También te digo que nada que venga de Iceta tiene credibilidad y que dudo mucho que Rubalcaba haya dicho semejante tontería. Apuesto lo que quieras a que Rubalcaba, malo pero inteligente, sabía bien que Sánchez no es nada, es un perfil ajeno por completo a la política, es falso como un comercial, y se habría abrazado a Dios o al diablo con tal de vengar las penurias del pasado y abrazar la vida de nuevo rico que hoy lleva. Que ha devenido en radical de izquierdas, que ha roto en Madurín con ribetes estalinistas, pero podía haber caído la pelota hacia cualquier parte del tejado. Digo más: en los corrillos de un acto que protagonizó Rubalcaba allá por el 2018, al hablar de Sánchez se le dibujaba en la cara la vivísima imagen de la desconfianza, y bajaba así la cabeza —pero no los ojos— como hacía él todo el rato, como diciendo «te voy a contar algo que nadie sabe», mientras repartía sal con las manos por platos invisibles. Lo sé porque yo estaba en aquel corrillo junto a él, y porque de puertas para dentro ni un solo socialista que no sea de su clan más íntimo ha defendido con convicción a Pedro Sánchez.

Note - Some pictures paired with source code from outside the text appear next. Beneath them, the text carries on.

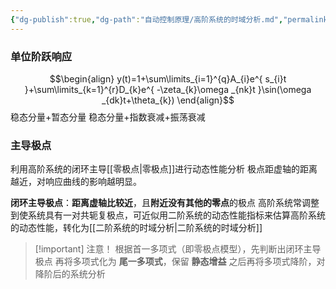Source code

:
 ```yaml
---
{"dg-publish":true,"dg-path":"自动控制原理/高阶系统的时域分析.md","permalink":"/自动控制原理/高阶系统的时域分析/","dgPassFrontmatter":true,"noteIcon":"","created":"2024-04-16T13:01:27.500+08:00","updated":"2025-03-03T13:39:42.876+08:00"}
---
```


### 单位阶跃响应
$$\begin{align}
y(t)=1+\sum\limits_{i=1}^{q}A_{i}e^{ s_{i}t }+\sum\limits_{k=1}^{r}D_{k}e^{ -\zeta_{k}\omega _{nk}t }\sin(\omega _{dk}t+\theta_{k})
\end{align}$$
稳态分量+暂态分量
稳态分量+指数衰减+振荡衰减
### 主导极点
利用高阶系统的闭环主导[[零极点\|零极点]]进行动态性能分析
极点距虚轴的距离越近，对响应曲线的影响越明显。

**闭环主导极点**：**距离虚轴比较近**，且**附近没有其他的零点**的极点 
高阶系统常调整到使系统具有一对共轭复极点，可近似用二阶系统的动态性能指标来估算高阶系统的动态性能，转化为[[二阶系统的时域分析\|二阶系统的时域分析]]

>[!important] 注意！
>根据首一多项式（即零极点模型），先判断出闭环主导极点
>再将多项式化为 **尾一多项式**，保留 **静态增益**
> 之后再将多项式降阶，对降阶后的系统分析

Recuerdo el enfado de Antonio Vega cuando le hicieron un disco homenaje, y a algún iluminado se le ocurrió titularlo «Ese chico triste y solitario», que el genio de Lucha de gigantes abrió los ojos como túneles y dijo, dicen, «su puta madre», o algo muy parecido. Que era el primer homenaje en el que insultaban al homenajeado en el título. Y lo recuerdo hoy porque al ver al chico del Peugeot blanco en su escaño —en su caso escoño—, que lo ha tirado todo por la borda por ambición, y por la ambición y los vicios caros de sus más íntimos, con los ojos caídos a ratos, y encolerizados a otros ratos, ya solo queda el título que no mereció el gran Antonio, el de ese chico triste y solitario, asediado por incompetencias y corrupciones, y con nadie, absolutamente nadie, en quien poder confiar. También te digo: no lo lloraré.